[ENTRIES SHOWN Boundary: Start]

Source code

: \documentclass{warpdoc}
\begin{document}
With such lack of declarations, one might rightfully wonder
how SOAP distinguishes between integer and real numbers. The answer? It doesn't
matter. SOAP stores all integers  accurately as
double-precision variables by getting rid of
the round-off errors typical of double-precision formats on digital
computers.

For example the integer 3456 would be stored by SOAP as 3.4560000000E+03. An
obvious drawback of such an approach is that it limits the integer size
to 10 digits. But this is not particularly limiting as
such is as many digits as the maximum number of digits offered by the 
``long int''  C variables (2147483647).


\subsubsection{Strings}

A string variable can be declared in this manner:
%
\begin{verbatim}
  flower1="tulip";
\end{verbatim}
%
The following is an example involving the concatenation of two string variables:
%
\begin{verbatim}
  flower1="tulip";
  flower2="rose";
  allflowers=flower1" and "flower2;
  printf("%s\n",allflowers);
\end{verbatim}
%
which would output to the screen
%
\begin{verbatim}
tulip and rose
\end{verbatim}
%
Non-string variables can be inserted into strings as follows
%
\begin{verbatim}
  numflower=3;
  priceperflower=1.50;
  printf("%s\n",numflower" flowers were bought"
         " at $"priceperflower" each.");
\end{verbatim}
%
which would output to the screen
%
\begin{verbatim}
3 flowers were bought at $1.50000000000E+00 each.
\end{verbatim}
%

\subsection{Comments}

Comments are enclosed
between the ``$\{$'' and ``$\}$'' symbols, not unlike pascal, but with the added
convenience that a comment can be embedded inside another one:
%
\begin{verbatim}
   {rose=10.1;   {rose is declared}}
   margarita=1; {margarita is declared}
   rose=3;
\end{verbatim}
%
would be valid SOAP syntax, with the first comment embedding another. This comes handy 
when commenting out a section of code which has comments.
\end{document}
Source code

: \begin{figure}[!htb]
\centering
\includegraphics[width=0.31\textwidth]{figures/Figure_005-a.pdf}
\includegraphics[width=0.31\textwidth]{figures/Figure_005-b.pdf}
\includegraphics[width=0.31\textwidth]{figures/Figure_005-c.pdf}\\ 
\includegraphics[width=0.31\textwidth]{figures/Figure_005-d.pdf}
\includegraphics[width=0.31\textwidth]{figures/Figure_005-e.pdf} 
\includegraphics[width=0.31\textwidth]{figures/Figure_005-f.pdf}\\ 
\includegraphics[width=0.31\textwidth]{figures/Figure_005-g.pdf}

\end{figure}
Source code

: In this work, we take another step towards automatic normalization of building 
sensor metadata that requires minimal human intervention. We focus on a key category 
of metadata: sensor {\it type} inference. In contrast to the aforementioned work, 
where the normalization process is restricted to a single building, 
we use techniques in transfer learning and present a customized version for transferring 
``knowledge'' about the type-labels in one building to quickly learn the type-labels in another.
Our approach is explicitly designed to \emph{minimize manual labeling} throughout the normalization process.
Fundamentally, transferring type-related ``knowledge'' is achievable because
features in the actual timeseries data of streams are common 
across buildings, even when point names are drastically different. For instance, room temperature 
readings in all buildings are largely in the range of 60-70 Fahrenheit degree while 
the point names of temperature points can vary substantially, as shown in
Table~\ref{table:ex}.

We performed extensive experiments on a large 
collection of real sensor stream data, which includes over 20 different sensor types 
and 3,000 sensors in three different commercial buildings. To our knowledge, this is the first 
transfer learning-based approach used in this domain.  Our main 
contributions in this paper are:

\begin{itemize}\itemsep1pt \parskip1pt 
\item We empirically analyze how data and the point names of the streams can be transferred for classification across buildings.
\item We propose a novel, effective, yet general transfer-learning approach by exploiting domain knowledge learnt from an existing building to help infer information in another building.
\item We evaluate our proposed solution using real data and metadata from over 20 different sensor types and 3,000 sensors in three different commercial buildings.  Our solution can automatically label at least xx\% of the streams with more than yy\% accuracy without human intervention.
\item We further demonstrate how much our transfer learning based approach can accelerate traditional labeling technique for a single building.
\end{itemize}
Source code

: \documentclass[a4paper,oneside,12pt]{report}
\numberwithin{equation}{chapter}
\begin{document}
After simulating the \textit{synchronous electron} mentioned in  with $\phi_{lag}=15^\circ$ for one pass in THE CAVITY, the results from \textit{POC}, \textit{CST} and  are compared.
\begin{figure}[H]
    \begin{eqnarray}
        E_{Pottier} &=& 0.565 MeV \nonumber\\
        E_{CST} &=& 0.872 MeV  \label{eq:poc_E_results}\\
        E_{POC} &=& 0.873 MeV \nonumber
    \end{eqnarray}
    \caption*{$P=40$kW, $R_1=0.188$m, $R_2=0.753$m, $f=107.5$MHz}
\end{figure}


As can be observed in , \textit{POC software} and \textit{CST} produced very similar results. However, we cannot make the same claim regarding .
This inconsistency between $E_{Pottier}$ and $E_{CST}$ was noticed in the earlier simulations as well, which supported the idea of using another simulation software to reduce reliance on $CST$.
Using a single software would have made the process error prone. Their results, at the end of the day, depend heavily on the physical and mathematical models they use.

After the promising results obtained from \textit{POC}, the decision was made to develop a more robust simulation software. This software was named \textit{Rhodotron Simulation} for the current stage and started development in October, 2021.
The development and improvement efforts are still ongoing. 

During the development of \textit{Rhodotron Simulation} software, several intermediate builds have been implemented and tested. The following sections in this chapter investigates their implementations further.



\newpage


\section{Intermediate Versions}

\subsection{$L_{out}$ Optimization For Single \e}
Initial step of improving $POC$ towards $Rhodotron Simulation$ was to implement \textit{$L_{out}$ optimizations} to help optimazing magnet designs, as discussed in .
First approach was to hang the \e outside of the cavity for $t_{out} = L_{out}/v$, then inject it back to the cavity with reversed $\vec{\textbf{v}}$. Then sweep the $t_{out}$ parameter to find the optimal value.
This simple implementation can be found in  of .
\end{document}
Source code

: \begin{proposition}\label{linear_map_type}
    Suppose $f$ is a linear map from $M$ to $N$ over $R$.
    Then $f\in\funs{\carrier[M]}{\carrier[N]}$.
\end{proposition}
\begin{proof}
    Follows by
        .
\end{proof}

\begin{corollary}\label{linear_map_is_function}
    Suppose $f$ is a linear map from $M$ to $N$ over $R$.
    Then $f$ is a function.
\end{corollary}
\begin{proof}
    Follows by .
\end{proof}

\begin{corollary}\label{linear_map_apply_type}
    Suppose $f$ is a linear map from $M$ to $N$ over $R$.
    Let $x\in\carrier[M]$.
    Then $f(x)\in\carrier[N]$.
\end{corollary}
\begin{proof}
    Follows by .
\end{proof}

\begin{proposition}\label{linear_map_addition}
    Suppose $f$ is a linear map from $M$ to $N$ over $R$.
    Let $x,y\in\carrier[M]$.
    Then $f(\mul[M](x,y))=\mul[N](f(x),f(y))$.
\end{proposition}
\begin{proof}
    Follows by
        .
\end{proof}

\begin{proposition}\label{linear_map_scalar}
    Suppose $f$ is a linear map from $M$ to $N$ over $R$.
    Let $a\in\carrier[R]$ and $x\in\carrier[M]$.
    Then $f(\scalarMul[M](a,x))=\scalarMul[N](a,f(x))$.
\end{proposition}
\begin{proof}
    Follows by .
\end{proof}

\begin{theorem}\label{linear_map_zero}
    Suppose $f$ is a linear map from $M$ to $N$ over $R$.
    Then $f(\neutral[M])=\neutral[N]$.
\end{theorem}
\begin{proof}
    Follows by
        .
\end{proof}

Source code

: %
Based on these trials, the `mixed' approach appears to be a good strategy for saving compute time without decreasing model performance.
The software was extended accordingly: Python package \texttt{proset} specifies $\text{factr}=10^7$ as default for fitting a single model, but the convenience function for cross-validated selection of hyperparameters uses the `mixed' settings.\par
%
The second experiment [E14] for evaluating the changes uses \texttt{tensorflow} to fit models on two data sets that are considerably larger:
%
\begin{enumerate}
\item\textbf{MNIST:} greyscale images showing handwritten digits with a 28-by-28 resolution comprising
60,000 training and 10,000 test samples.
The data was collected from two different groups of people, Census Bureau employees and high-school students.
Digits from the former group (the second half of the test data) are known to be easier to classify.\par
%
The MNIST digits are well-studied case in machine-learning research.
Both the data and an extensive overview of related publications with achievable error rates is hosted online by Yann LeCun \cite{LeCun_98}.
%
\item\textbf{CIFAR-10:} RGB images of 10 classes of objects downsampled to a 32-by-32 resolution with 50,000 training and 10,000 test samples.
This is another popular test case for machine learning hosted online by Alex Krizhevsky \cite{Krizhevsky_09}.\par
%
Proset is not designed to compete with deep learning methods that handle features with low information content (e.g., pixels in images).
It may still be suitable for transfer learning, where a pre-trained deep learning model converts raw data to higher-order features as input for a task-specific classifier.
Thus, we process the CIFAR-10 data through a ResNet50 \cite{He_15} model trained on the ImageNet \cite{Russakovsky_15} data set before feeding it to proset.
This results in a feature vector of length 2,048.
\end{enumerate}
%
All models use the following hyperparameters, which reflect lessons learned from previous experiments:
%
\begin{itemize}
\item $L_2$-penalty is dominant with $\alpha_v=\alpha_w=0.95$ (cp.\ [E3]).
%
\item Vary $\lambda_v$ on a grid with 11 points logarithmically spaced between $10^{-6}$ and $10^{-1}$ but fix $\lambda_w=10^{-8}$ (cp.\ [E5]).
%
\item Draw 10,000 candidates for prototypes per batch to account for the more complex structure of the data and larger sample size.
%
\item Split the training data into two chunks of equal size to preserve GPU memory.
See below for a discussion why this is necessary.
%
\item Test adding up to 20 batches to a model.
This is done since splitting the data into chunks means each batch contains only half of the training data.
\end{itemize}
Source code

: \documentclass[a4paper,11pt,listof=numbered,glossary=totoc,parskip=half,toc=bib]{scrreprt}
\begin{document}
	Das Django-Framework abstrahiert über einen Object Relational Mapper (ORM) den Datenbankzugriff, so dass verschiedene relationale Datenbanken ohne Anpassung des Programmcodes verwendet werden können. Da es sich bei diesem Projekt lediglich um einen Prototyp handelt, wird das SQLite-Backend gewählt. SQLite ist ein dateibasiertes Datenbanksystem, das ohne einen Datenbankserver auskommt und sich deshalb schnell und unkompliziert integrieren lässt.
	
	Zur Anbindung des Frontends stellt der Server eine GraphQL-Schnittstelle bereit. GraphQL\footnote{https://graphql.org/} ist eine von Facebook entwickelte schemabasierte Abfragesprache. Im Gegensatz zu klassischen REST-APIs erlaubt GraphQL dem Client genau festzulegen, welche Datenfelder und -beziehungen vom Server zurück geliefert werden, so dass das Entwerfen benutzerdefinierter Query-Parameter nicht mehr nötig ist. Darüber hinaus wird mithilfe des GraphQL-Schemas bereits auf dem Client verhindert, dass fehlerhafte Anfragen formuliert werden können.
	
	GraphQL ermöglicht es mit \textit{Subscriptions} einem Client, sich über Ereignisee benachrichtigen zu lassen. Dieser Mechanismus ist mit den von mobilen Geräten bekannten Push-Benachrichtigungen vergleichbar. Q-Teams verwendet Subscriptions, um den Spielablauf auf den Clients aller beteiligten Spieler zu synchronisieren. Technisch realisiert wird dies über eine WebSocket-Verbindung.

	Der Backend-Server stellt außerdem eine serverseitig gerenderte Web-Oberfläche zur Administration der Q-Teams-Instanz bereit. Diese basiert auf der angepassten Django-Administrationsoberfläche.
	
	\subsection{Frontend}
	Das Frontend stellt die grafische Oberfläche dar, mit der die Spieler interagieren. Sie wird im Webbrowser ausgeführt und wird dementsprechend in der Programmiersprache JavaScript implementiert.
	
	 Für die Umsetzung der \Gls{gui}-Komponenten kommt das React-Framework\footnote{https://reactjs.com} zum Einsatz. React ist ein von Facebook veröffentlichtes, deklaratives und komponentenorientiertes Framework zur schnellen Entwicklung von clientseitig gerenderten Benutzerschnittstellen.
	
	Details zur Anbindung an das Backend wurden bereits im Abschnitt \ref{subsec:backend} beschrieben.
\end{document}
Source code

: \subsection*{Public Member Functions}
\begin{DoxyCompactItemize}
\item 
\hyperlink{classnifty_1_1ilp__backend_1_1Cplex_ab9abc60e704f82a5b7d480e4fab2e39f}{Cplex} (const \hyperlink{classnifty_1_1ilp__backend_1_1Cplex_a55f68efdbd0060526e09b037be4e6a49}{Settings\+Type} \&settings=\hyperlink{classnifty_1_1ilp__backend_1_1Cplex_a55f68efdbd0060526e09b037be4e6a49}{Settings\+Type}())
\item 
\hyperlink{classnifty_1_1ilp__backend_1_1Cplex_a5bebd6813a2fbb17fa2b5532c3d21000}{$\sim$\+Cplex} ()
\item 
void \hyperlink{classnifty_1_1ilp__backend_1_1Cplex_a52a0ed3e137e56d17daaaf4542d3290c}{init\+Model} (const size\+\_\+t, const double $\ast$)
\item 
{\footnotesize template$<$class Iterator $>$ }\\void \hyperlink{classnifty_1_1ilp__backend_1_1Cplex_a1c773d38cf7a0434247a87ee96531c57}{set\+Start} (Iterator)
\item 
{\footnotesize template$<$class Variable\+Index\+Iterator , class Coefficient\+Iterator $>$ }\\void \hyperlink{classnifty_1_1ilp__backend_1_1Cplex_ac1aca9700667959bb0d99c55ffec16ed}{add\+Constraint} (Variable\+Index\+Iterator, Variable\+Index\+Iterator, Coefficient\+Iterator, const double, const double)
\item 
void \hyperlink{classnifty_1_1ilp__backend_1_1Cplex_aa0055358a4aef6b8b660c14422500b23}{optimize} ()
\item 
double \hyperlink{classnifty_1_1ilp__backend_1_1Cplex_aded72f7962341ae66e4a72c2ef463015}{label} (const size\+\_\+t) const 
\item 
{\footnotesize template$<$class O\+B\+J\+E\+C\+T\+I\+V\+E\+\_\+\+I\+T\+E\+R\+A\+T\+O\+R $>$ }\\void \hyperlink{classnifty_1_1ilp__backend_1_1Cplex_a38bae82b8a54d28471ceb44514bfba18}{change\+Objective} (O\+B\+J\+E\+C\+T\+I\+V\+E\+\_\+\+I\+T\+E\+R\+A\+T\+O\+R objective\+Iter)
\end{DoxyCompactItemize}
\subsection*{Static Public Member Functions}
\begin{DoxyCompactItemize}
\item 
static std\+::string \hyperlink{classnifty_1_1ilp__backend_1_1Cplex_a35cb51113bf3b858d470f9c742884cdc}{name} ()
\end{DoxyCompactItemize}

[ENTRIES SHOWN Boundary: End]

WHAT THE EXERCISE ASKS →
In the material above, locate the line containing "the point names of temperature" and the line containing "without human intervention.". Transcribe exactly those two lines and every line between them, and nothing more.

FINISHED TASK →
the point names of temperature points can vary substantially, as shown in
Table~\ref{table:ex}.

We performed extensive experiments on a large 
collection of real sensor stream data, which includes over 20 different sensor types 
and 3,000 sensors in three different commercial buildings. To our knowledge, this is the first 
transfer learning-based approach used in this domain.  Our main 
contributions in this paper are:

\begin{itemize}\itemsep1pt \parskip1pt 
\item We empirically analyze how data and the point names of the streams can be transferred for classification across buildings.
\item We propose a novel, effective, yet general transfer-learning approach by exploiting domain knowledge learnt from an existing building to help infer information in another building.
\item We evaluate our proposed solution using real data and metadata from over 20 different sensor types and 3,000 sensors in three different commercial buildings.  Our solution can automatically label at least xx\% of the streams with more than yy\% accuracy without human intervention.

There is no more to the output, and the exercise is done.